With an overall indigenous content of 76 per cent, Vikrant has many indigenous equipment and machinery, involving major industrial houses in the country. Bharat Electronics Limited (BEL), Bharat Heavy Electricals Limited (BHEL), Garden Reach Shipbuilders & Engineers Limited (GRSE), Keltron, Kirloskar, Larson & Toubro, Wartsila India etc as well as over 100 Micro, Small and Medium Enterprises (MSME).

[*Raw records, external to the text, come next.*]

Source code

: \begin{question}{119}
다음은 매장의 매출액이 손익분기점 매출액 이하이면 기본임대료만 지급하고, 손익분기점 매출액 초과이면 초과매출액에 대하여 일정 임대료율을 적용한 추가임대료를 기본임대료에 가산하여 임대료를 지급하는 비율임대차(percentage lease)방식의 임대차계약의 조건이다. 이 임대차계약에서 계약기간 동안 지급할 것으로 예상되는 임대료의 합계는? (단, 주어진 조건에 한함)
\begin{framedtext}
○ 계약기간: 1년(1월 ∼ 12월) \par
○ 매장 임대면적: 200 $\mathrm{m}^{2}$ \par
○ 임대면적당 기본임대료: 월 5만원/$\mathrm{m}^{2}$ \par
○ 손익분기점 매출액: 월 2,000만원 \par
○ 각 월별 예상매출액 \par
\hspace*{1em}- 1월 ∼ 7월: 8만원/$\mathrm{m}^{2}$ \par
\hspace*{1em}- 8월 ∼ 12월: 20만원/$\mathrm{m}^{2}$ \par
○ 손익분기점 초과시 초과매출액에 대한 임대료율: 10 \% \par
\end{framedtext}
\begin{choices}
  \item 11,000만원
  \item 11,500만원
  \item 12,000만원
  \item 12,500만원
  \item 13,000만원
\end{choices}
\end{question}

The indigenisation efforts have also led to the development of ancillary industries, generating employment opportunities and bolstering plough back effect on the economy, both locally and pan-India.

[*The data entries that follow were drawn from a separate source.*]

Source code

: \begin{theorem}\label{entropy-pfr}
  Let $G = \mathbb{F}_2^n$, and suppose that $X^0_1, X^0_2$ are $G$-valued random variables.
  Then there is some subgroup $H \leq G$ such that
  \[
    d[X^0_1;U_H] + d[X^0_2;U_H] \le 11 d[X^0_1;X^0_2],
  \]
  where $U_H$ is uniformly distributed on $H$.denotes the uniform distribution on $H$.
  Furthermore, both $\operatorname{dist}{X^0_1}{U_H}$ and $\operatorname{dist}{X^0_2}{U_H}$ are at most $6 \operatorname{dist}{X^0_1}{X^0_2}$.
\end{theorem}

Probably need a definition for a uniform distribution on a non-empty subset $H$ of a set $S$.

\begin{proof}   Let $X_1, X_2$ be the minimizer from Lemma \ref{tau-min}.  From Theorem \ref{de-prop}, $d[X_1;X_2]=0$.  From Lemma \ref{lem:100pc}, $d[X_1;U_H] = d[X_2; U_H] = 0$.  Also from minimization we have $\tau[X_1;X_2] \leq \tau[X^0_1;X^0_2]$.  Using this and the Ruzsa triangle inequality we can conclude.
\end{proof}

With an overall indigenous content of 76 per cent, Vikrant has many indigenous equipment and machinery, involving major industrial houses in the country
Vikrant has a high degree of automation for machinery operation, ship navigation, and survivability and has been designed to accommodate an assortment of fixed-wing and rotary aircraft. The ship would be capable of operating an air wing consisting of 30 aircraft comprising MiG-29K fighter jets, Kamov-31, MH-60R multi-role helicopters, in addition to indigenously manufactured Advanced Light Helicopters (ALH) and Light Combat Aircraft (LCA) (Navy). Using a novel aircraft-operation mode known as STOBAR an acronym for Short Take-Off But Arrested Landing, the IAC is equipped with a ski-jump for launching aircraft and a set of ‘arrester wires’ for their recovery onboard.

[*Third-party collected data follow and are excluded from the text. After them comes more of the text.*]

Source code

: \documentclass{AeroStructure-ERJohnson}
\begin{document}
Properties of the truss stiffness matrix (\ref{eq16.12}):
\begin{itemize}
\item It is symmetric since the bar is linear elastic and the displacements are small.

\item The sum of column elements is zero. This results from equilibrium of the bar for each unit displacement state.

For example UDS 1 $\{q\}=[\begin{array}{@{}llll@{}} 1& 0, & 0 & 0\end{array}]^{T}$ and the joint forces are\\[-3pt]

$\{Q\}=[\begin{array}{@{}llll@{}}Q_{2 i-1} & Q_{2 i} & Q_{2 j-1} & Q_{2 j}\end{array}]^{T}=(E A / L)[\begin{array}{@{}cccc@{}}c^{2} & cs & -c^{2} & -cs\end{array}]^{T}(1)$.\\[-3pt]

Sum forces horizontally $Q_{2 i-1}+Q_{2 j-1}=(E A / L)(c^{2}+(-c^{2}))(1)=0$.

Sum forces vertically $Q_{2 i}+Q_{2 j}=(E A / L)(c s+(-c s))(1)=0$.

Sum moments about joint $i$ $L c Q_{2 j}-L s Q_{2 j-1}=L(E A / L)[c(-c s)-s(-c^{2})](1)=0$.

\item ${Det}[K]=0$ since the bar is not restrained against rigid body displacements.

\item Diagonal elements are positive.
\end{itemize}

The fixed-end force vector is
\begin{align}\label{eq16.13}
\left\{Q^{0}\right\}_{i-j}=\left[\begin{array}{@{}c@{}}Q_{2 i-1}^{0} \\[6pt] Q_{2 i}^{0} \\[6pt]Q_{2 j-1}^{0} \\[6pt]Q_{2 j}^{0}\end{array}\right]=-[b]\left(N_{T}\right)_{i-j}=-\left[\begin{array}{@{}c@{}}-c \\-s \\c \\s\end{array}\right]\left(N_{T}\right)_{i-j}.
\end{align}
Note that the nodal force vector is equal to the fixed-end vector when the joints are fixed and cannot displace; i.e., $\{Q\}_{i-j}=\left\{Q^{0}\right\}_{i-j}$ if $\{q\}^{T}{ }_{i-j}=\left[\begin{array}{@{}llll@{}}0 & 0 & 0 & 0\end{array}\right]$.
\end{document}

Several design iterations, including 3D Virtual Reality models and advanced engineering software, were used by the DND in shaping the carrier’s design. CSL had also upgraded their shipbuilding infrastructure and enhanced productivity skills during the ship’s building. A significant spin-off of this is the development and production of indigenous warship-grade steel for the ship through a partnership between the Navy, DRDO and Steel Authority of India (SAIL), which has enabled the country to become self-sufficient in warship steel. Today all the warships in the country are manufactured using indigenous steel.
The indigenisation efforts have also led to the development of ancillary industries, generating employment opportunities and bolstering plough back effect on the Indian economy
Vikrant was delivered to the Indian Navy by CSL following extensive user acceptance trials conducted between August 2021 and July 2022, during which ship’s performance, including hull, main propulsion, PGD, auxiliary equipment, aviation facilities, weapon and sensors, as well as sea keeping and maneuvering capabilities were proved satisfactory per trial protocols and system parameters. Delivery of Vikrant on July 28, 2022, was marked by the signing of acceptance documents on behalf of the Indian Navy by the Commanding Officer Designate of Vikrant, representatives of Naval Headquarters and Warship Overseeing Team (Kochi) and by the Chairman and Managing Director on behalf of Cochin Shipyard Ltd, in the presence of Senior officers of Indian Navy and Cochin Shipyard.
The delivery of Vikrant is the culmination of a long design, build and trials phase, during which both the Indian Navy and CSL had to overcome a multitude of unprecedented technical and logistic challenges, including the COVID-19 pandemic and changed geo-political scenario. The successful delivery of the indigenous carrier, a significant milestone activity and historical event, is testimony to the dedicated efforts of a large number of stakeholders within the Indian Navy, shipyard, industry, Original Equipment Manufacturers (OEM) and MSMEs for over two decades.
Finally, Vikrant is a boost to India’s quest of Atmanirbhar Bharat. More significantly, with Vikrant, India has joined the select group of nations with the capability to develop and design an aircraft carrier indigenously.